WORK ORDER:
Every line that contains "Falta" must be located and copied from the data.

[Stored data]
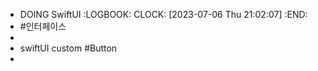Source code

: - DOING SwiftUI
  :LOGBOOK:
  CLOCK: [2023-07-06 Thu 21:02:07]
  :END:
- #인터페이스
-
- swiftUI custom #Button
-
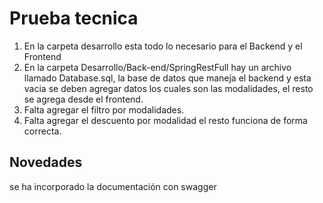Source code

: # Prueba tecnica

1. En la carpeta desarrollo esta todo lo necesario para el Backend y el Frontend
2. En la carpeta Desarrollo/Back-end/SpringRestFull hay un archivo llamado Database.sql, la base de datos que maneja el backend y esta vacia se deben agregar datos los cuales son las modalidades, el resto se agrega desde el frontend.
3. Falta agregar el filtro por modalidades.
4. Falta agregar el descuento por modalidad el resto funciona de forma correcta. 

## Novedades
se ha incorporado la documentación con swagger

RESULT OF THE TASK:
3. Falta agregar el filtro por modalidades.
4. Falta agregar el descuento por modalidad el resto funciona de forma correcta. 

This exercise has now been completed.